Last week I saw my first blooming daffodil in the wild, randomly at the side of a road, always a sign that nature is waking up.
My grandmother, who we lived with, used to have a competition with her neighbour about who was the best gardener; part of this was demonstrated by whose daffodils came up first.
One year she found the miraculous new product of plastic daffodils and stuck them in the garden leaving the neighbour to wonder why her daffodils took an extra two weeks to come out.
This is what came to mind when I saw some images from Lucy Turners new exhibition at R Space gallery, Lisburn. Sometimes it’s just joyful to see spring flowers; with our mass disconnection from the seasons, lockdown has forced many to appreciate the joy of a spring day in a different way. It’s nice to simply see a blue sky, hear birds sing and be conscious of nature around us.
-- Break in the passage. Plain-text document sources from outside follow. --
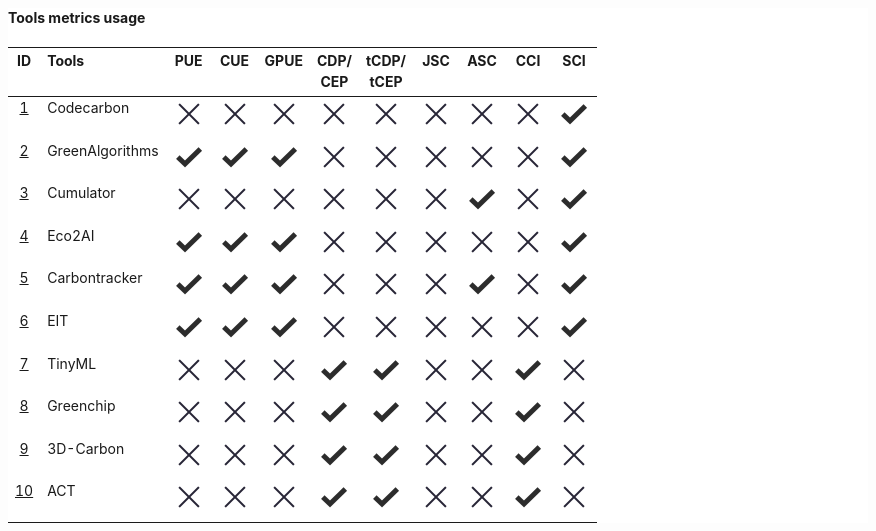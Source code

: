 #### Tools metrics usage
|ID| Tools| PUE | CUE | GPUE | CDP/<br>CEP | tCDP/<br>tCEP| JSC | ASC | CCI | SCI |   
|:-:| :- | :-: |  :-: | :-: | :-: | :-: | :-: | :-: | :-: | :-: |
|[1](#Link1)|Codecarbon|![1](image/no.svg)|![1](image/no.svg)|![1](image/no.svg)|![1](image/no.svg)|![1](image/no.svg)|![1](image/no.svg)|![1](image/no.svg)|![1](image/no.svg)|![1](image/yes.svg)|
|[2](#Link2)|GreenAlgorithms|![1](image/yes.svg)|![1](image/yes.svg)|![1](image/yes.svg)|![1](image/no.svg)|![1](image/no.svg)|![1](image/no.svg)|![1](image/no.svg)|![1](image/no.svg)|![1](image/yes.svg)|
|[3](#Link3)|Cumulator|![1](image/no.svg)|![1](image/no.svg)|![1](image/no.svg)|![1](image/no.svg)|![1](image/no.svg)|![1](image/no.svg)|![1](image/yes.svg)|![1](image/no.svg)|![1](image/yes.svg)|
|[4](#Link4)|Eco2AI|![1](image/yes.svg)|![1](image/yes.svg)|![1](image/yes.svg)|![1](image/no.svg)|![1](image/no.svg)|![1](image/no.svg)|![1](image/no.svg)|![1](image/no.svg)|![1](image/yes.svg)|
|[5](#Link5)|Carbontracker|![1](image/yes.svg)|![1](image/yes.svg)|![1](image/yes.svg)|![1](image/no.svg)|![1](image/no.svg)|![1](image/no.svg)|![1](image/yes.svg)|![1](image/no.svg)|![1](image/yes.svg)|
|[6](#Link6)|EIT|![1](image/yes.svg)|![1](image/yes.svg)|![1](image/yes.svg)|![1](image/no.svg)|![1](image/no.svg)|![1](image/no.svg)|![1](image/no.svg)|![1](image/no.svg)|![1](image/yes.svg)|
|[7](#Link7)|TinyML|![1](image/no.svg)|![1](image/no.svg)|![1](image/no.svg)|![1](image/yes.svg)|![1](image/yes.svg)|![1](image/no.svg)|![1](image/no.svg)|![1](image/yes.svg)|![1](image/no.svg)|
|[8](#Link8)|Greenchip|![1](image/no.svg)|![1](image/no.svg)|![1](image/no.svg)|![1](image/yes.svg)|![1](image/yes.svg)|![1](image/no.svg)|![1](image/no.svg)|![1](image/yes.svg)|![1](image/no.svg)|
|[9](#Link9)|3D-Carbon|![1](image/no.svg)|![1](image/no.svg)|![1](image/no.svg)|![1](image/yes.svg)|![1](image/yes.svg)|![1](image/no.svg)|![1](image/no.svg)|![1](image/yes.svg)|![1](image/no.svg)|
|[10](#Link10)|ACT|![1](image/no.svg)|![1](image/no.svg)|![1](image/no.svg)|![1](image/yes.svg)|![1](image/yes.svg)|![1](image/no.svg)|![1](image/no.svg)|![1](image/yes.svg)|![1](image/no.svg)|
A walk in the park seems like an extra treat.
Even an indoor living flower bulb at this time of year can bring a little spontaneous joy.
Lucy Turner is a printmaker. What makes her collection of work in R-Space Gallery stand out is that she has used her time in lockdown to simply get on with the joy of creating. If you develop a create bug, you will never be bored or alone.
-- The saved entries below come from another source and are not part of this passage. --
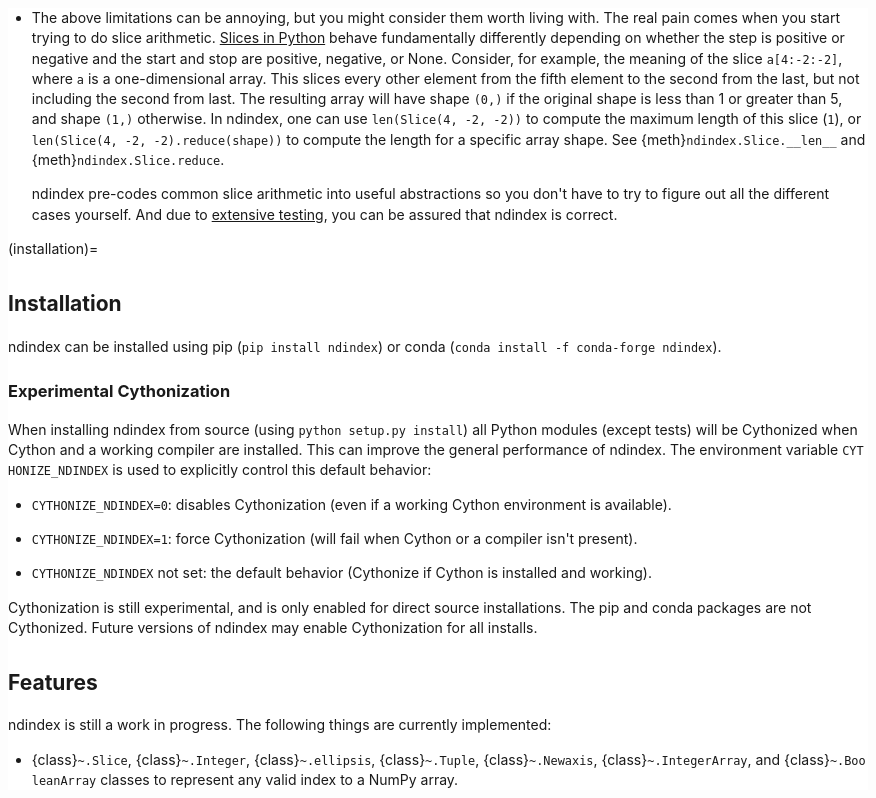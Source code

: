 - The above limitations can be annoying, but you might consider them worth
  living with. The real pain comes when you start trying to do slice
  arithmetic. [Slices in Python](slices-docs) behave fundamentally differently
  depending on whether the step is positive or negative and the start and stop
  are positive, negative, or None. Consider, for example, the meaning of the
  slice `a[4:-2:-2]`, where `a` is a one-dimensional array. This slices every
  other element from the fifth element to the second from the last, but not
  including the second from last. The resulting array will have shape `(0,)`
  if the original shape is less than 1 or greater than 5, and shape `(1,)`
  otherwise. In ndindex, one can use `len(Slice(4, -2, -2))` to compute the
  maximum length of this slice (`1`), or `len(Slice(4, -2, -2).reduce(shape))`
  to compute the length for a specific array shape. See
  {meth}`ndindex.Slice.__len__` and {meth}`ndindex.Slice.reduce`.

  ndindex pre-codes common slice arithmetic into useful abstractions so you
  don't have to try to figure out all the different cases yourself. And due to
  [extensive testing](testing), you can be assured that ndindex is correct.

(installation)=
## Installation

ndindex can be installed using pip (`pip install ndindex`) or conda (`conda
install -f conda-forge ndindex`).

### Experimental Cythonization

When installing ndindex from source (using `python setup.py install`) all
Python modules (except tests) will be Cythonized when Cython and a working
compiler are installed. This can improve the general performance of ndindex.
The environment variable `CYTHONIZE_NDINDEX` is used to explicitly control
this default behavior:

- `CYTHONIZE_NDINDEX=0`: disables Cythonization (even if a
  working Cython environment is available).

- `CYTHONIZE_NDINDEX=1`: force Cythonization (will fail when Cython or a
  compiler isn't present).

- `CYTHONIZE_NDINDEX` not set: the default behavior (Cythonize if Cython is
  installed and working).

Cythonization is still experimental, and is only enabled for direct source
installations. The pip and conda packages are not Cythonized. Future versions
of ndindex may enable Cythonization for all installs.

## Features

ndindex is still a work in progress. The following things are currently
implemented:

- {class}`~.Slice`, {class}`~.Integer`, {class}`~.ellipsis`, {class}`~.Tuple`,
  {class}`~.Newaxis`, {class}`~.IntegerArray`, and {class}`~.BooleanArray`
  classes to represent any valid index to a NumPy array.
A Christmas card someone sent me of Lucy's work last year stayed on my mantle piece all year. It was the joy of the colours and pattern that allowed it to stake its claim. The R-Space exhibition opening will take place virtually on 6 March. For details see the gallery website.
Féile an Earraigh runs from 1-17 March and Moon Music projects have made a video for the festival. I’d like to turn a spo light on Seinoid Murray. Seinoid is a saxophone player and I like to call her a Zoom wrangler but her official title is outreach officer.
She has been running Moonbase, the project that sprung out of the Black Box for adults with learning difficulties, for a while and after a protracted start she got into the way of working in a permanent physical space on Royal Avenue — just in time to lose it again.
Undeterred, she set up her outreach and high quality workshops online via Zoom reaching right into the homes of members isolating. Her enthusiasm and energy reverberate throughout as participants get musicians or artists to work alongside them.
Seonaid has been recording in various locations across Belfast with singing, poetry, storytelling and visual art alongside the women from Moonbase. The cinematic results will be unveiled on International Women’s Day. If it’s anything like the one she developed for disability week (below), we are all in for a treat.
There are a number of online visual arts exhibitions you can view in the Féile but I’m not convinced they really do the work justice and make me crave a physical exhibition more and more.
I’m so delighted that the University of ATypical received more funding from the Department of Communities to roll out its pilot of weekly sign language art reports to the D/deaf community in both Irish and British Sign language.
Language is an amazing thing and the complexities within the D/deaf community even more so. During my visits around the Churches in Belfast I came across a number specifically for the D/deaf community and Kingham church off Botanic I found really interesting.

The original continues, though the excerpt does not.